Thursday, July 9, 2009

How to Smack a Chickenhawk...

...with poetic style. Yeah, I'm a few years late, but this is what occurred to me to scribble about tonight.

I first became aware of a work by Oliver Wendell Holmes when I read John D. Billings' "Hard Tack and Coffee" last year. Billings didn't pull his punches in criticizing the cheerleaders who pushed hard for war against the South in the run-up to the bloody conflict--yet who mysteriously vanished or had important matters to attend to when their opportunity came to stand and fight. Billings quoted a poem in which Holmes questions the manhood of such men by comparing them to women, which was likely a powerful critique back in the 1860's, but it's dated for the same reason today. Women today can kick serious ass--and we should note that many of them are in the military, doing work our sweet little men of today are too cowardly to manage (8 minute video of manly Young Pubbies giving excuses for why they won't enlist to fight in Iraq). Give those same SLM's 20 years--they'll be pushing for a war they'd never fight in. I'd embed the video, but I'd rather keep attention on the poem:

"The Sweet Little Man."

Dedicated to the Stay-At-Home Rangers.

Now, while our soldiers are fighting our battles,
Each at his post to do all that he can,
Down among rebels and contraband chattels,
What are you doing, my sweet little man?

All the brave boys under canvas are sleeping,
All of them pressing to march with the van,
Far from the home where their sweethearts are weeping;
What are you waiting for, sweet little man?

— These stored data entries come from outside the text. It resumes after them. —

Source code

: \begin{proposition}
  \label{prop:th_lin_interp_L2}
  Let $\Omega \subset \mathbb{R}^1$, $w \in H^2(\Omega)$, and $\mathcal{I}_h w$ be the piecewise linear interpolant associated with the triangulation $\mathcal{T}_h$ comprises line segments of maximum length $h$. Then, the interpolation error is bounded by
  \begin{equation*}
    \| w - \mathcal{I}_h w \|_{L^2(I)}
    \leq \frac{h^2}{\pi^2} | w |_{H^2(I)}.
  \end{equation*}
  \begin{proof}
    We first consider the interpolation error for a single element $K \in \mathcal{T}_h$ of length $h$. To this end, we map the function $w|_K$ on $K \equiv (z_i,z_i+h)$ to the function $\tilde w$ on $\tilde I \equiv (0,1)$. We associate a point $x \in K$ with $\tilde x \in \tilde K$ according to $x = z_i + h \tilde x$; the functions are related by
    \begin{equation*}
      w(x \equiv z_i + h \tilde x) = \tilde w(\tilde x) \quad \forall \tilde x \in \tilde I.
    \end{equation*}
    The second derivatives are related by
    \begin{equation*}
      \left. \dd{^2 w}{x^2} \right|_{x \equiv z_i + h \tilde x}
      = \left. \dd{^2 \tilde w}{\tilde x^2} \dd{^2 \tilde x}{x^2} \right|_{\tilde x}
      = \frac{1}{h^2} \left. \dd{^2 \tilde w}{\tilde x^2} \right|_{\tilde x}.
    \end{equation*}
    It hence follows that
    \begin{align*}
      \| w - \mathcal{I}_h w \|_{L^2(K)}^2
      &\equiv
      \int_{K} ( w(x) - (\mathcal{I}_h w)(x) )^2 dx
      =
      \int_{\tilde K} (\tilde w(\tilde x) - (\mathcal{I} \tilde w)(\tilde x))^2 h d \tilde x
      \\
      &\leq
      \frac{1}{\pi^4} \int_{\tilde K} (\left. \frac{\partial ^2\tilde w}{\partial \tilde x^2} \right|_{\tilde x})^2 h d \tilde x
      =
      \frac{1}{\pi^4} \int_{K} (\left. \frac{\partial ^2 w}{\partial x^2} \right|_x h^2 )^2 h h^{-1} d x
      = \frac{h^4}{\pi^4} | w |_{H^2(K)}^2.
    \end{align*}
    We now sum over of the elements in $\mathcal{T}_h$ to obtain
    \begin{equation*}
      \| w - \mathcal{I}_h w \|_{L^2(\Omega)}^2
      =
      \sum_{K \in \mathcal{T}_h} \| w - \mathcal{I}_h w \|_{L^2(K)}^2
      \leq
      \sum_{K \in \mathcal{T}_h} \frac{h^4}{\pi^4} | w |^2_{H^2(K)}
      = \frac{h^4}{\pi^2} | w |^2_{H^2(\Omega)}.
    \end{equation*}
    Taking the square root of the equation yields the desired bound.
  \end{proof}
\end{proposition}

You with the terrible warlike mustaches,
Fit for a colonel or chief of a clan,
You with the waist made for sword-belts and sashes,
Where are your shoulder-straps, sweet little man?

Bring him the buttonless garment of woman!
Cover his face lest it freckle and tan;
Muster the Apron-String Guards on the Common,
That is the corps for the sweet little man!

Give him for escort a file of young misses,
Each of them armed with a deadly rattan;
They shall defend him from laughter and hisses,
Aimed by low boys at the sweet little man.

All the fair maidens about him shall cluster,
Pluck the white feathers from bonnet and fan,
Make him a plume like a turkey-wing duster,--
That is the crest for the sweet little man!

Oh, but the Apron-String Guards are the fellows
Drilling each day since our troubles began,--
"Handle your walking-sticks!" "Shoulder umbrellas!"
That is the style for the sweet little man!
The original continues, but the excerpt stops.